Pakistan’s former President Pervez Musharraf made the admission in an interview with Pakistan’s Express News television channel and was unapologetic about using US aid to prepare for war against its neighbor. He made his recent remarks from London where he lives in virtual exile. Reacting to Musharraf’s admission, the Indian government called on Washington to more closely monitor its aid to Pakistan.
India is also dealing with the breakdown of one of its social welfare programs, the National Rural Employment Guarantee Scheme. Much like the New Deal in the US, the program has created thousands of jobs for people in rural areas, through local infrastructure and development projects.

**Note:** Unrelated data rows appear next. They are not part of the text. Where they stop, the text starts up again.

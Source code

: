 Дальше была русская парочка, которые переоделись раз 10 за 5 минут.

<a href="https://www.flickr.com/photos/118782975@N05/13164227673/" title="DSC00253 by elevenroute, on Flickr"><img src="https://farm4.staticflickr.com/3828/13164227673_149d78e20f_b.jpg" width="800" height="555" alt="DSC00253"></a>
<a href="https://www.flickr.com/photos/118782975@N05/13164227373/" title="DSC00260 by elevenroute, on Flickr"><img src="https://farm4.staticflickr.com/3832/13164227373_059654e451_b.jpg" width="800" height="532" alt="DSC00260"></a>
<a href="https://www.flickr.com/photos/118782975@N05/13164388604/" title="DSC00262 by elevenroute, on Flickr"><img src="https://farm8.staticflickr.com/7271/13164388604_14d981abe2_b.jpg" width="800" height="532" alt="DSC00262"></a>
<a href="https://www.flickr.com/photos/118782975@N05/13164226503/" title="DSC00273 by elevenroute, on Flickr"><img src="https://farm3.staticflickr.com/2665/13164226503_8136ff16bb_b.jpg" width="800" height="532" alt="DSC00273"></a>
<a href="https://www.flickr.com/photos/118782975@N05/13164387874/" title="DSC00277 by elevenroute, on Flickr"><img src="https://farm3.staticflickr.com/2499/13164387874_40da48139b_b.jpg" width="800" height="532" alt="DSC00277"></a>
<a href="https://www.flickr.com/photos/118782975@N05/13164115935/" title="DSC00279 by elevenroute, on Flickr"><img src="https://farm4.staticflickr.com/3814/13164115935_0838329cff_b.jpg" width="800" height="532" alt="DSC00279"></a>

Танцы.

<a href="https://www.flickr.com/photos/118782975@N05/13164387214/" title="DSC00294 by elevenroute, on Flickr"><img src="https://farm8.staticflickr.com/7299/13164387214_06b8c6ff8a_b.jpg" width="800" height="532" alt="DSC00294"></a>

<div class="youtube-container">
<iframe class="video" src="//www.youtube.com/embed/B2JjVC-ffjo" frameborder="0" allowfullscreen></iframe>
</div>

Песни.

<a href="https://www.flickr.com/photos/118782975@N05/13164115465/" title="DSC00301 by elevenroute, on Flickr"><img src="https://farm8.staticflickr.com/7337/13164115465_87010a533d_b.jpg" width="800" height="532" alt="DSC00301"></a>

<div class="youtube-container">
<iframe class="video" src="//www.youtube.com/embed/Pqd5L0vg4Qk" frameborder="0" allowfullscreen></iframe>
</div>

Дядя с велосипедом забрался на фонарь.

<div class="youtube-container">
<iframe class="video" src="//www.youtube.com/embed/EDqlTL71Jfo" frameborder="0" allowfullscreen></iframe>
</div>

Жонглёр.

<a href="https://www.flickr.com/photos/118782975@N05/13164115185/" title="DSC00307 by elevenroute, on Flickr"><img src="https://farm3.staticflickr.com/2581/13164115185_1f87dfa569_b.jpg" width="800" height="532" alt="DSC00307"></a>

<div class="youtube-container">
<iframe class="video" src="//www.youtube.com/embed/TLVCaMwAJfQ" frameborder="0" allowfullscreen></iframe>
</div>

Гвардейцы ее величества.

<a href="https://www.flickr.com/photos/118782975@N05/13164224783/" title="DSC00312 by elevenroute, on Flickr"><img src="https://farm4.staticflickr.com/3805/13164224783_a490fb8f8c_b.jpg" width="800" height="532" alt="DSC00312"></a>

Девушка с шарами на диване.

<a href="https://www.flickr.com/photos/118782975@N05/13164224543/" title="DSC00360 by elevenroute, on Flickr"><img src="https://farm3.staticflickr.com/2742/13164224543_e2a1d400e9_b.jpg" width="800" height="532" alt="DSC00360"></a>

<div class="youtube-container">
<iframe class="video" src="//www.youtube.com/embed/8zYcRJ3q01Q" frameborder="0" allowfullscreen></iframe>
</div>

The United Nations describes it as one of the world’s largest social welfare programs and the World Bank calls it an “important cushion” for India’s rural poor. But this ground-breaking program is now facing several accusations of fraud and corruption. And government officials are the main suspects. From New Delhi, FSRN´s Bismillah Geelani has the story.
Obama pushes healthcare reform at AFL-CIO convention
The AFL-CIO continued its annual convention in Pittsburgh today and approved a number of resolutions covering green jobs, immigration, job safety and health care. President Obama addressed the crowd and said his administration was reversing and replacing old anti-labor executive orders with laws to protect workers’ rights.
“That´s why the very first bill I signed into law was the Lilly Ledbetter act to uphold the principle of equal pay for equal work. That´s why I stand behind the employed free choice act.”
The President also used the occasion to push for his health care reform proposal. The Senate Finance Committee is poised to deliver their health care bill this week. Obama cited a Kaiser Family Foundation report released today, showing that family premiums on health insurance rose more than 130 percent over the last 10 years and now average $13,000 a year.
“Which is why when you´re going to negotiate you can´t even think about negotiating for a salary or a wage increase, cause the whole negotiation is about keeping the benefits you already have. That´s not just the fault of the employer, it is the fault of a broken healthcare system that´s sucking up all the money. When are we going to stop it? When are we going to say enough is enough? How many more workers have to lose their coverage? How many more families have to go into the red for a sick loved-one? How much longer are we going to have to wait and can wait?”
Labor advocates are pushing for universal coverage and a “pay-or-play” system, which would require employers to either offer health care coverage or a subsidy to help cover the costs. The AFL-CIO convention continues through Thursday.